Orange County's supervisor of elections said Florida's paper ballots protect against fraud and insure integrity.
"The terms that were thrown out, the hacking, rigging, the observer issues, seem to be non-events, particularly in Florida, where we vote on paper ballots," said Bill Cowles, Orange County elections supervisor. "The paper ballots go into a machine that is a scanner, and the scanners are not connected to the outside world, they're standalone units and the nice part is we can always use paper to recreate, heaven forbid, do that recount issue after any election."
On election night, workers will sporadically recount ballots collected from a random precinct as a spot-check, Cowles said.
All 28 utility trucks that carried ballot-reading machines from the Supervisor of Elections Office in downtown Orlando to 247 polling locations around Orange County were all followed by elections workers to make sure the equipment arrived safely and was not tampered with, Cowles said.
Seminole County's elections supervisor said you may notice an extra set of eyes watching you vote tomorrow.
"Every single polling location will have the possibility of a candidate appointing someone to be in the polling location watching what's happening on the candidate's behalf," said Mike Ertel, Seminole County supervisor of elections. "And the thinking is that person wants to make sure everything is going smoothly and going all right."
The election observers will be wearing orange signs to distinguish them from polls workers, Ertel said.
Both Ertel and Cowles said they are prepared for any potential threats.
"We've taken extra steps in this election, our voters aren't going to see it," Ertel said. "They're gong to the polls and see just their community coming to vote.

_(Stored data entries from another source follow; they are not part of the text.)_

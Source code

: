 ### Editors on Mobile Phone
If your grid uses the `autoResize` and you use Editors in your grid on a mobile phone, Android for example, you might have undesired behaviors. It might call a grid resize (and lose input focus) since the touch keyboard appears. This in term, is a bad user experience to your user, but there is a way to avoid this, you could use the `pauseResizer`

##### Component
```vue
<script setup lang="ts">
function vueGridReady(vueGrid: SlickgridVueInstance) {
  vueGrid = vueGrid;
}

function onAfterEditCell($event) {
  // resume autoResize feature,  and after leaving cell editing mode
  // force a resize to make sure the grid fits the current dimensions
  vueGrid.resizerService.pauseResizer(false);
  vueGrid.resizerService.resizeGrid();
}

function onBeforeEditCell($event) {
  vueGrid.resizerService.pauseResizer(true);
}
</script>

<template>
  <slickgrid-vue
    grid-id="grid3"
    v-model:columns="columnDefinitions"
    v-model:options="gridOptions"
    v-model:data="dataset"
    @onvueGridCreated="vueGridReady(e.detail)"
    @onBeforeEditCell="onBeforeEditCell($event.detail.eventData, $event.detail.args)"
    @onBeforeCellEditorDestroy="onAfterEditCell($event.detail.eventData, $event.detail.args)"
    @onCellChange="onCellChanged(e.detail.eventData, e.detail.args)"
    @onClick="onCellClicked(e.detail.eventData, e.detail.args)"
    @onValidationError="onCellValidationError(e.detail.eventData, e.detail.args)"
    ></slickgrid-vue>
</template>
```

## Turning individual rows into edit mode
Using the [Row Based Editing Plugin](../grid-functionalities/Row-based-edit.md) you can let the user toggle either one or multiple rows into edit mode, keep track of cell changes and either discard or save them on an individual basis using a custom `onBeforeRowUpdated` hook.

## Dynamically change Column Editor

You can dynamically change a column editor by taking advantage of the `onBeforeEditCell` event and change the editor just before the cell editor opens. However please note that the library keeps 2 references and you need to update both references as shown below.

We don't live in a military city, not going to see armed security at the polls, just a pleasant experience."
"We always have a plan, and remember at the polling place we have multiple polling workers observing and if there's an issue they can contact us," Cowles said. "And based on whatever the issue we can take it to the next level if we need to provide protection for the voters. I think the good part is that while it's been contentious, what we've seen now over 14 days of early voting, we haven't seen it at the early voting sites and we're hoping that will be the truth on election day. And I think voters recognize they're there for the purpose of voting. And other people who may be trying to disrupt the process will see that it's working well, it's very honest, very transparent for the voter."